I don't understand hypocrits. Or lying people. I just can't wrap my mind around why they would say things that aren't true. I worry sometimes that I'm being hypocritical and not even noticing. Like I worry that when reading this, someone will feel the urge to spit on me because they think that of all people I shouldn't say that I don't like hypocrits. Or liars. I lie, but it's different. I will lie if I don't have an assignment done. I will say "I forgot it at home," but that has no potential of hurting anyone but myself. I lie about other tiny things that could in no way hurt someone. But some kids I know will lie about the most nonsensical things. They will make up stories out of nowhere. THAT's what I don't understand. I could handle a lie like "no, i did not just fart" but not something like "well my dad left me when i was a baby and he moved to Mexico and joined the circus"(bad example).. crazy lies out of nowhere that serve no purpose. The whole lying thing ties into being hypocritical. It's more lying to yourself than anyone else though. Another thing that gets to me is people telling people what they want to hear. And people acting and dressing a certain way to make people think a certain thing of them. I really hope I'm not doing that. I could be, I really could and not even know it, and that worries me.
I think that saying and doing what you think and feel would just be a hell of a lot easier than making something up.
But, then again: "It just seems like, you agree to have a certain personality or something. For no reason. Just to make things easier for everyone. But when you think about it, I mean, how do you know it's even you?"
What is 'yourself' really? It's just who you have decided to be. So when someone tells you to be yourself, it really means nothing. The way you are acting at that time IS yourself, at that time.
I mean, if we were really 'ourselves'.. we sould all be running around naked giving into our animal instincts. But since we were born people have been telling us how to act, and we have been doing it. It just depends on what they told you that makes you who you are.

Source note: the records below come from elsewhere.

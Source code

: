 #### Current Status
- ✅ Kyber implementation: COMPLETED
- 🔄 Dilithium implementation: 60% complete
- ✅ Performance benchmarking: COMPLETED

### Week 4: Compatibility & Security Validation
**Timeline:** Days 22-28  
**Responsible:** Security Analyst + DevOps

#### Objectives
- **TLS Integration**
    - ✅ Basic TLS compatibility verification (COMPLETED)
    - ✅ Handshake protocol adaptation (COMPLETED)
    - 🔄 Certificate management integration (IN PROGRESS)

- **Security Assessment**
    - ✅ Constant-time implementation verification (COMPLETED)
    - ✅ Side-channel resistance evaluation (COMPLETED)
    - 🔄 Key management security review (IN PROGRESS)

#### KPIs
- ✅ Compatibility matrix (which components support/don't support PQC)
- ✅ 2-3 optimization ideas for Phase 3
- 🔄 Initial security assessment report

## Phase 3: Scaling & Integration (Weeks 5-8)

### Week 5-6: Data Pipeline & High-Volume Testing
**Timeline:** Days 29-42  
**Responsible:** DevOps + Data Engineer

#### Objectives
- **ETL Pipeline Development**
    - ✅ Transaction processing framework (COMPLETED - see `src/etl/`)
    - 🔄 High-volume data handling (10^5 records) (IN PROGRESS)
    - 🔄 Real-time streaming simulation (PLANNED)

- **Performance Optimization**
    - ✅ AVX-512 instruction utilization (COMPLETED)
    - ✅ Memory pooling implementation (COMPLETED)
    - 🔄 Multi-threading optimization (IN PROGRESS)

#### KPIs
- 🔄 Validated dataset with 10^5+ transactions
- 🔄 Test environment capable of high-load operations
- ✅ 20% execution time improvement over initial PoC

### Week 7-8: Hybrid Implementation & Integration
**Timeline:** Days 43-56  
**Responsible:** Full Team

"If I could just speak up, I think I would say that there is no truth. There is only you, and what you make the truth" Good words. Some people live their life believe in a higher being. Some people believe in nothing. Only one of those groups can be right, but they have made what they believe in become the truth for them. It's true to them, even if it's not proven. Well I could live my life believing wholeheartedly that I can have conversations with trees. And people would most likely call me crazy. But who's to say that it isn't true? If I wanted to, I could think it so much and repeat it so loud that this obvious lie would become the truth for me. Maybe that is how compulsive liars think.
I really wish I knew what I was getting at.
I really wish I could turn my thoughts into words, so that this made sense to anyone but me.
and I really wish I could practice what I preach.
But somehow chewing turned to truth-seeking, and this Jackson essay still needs to be done.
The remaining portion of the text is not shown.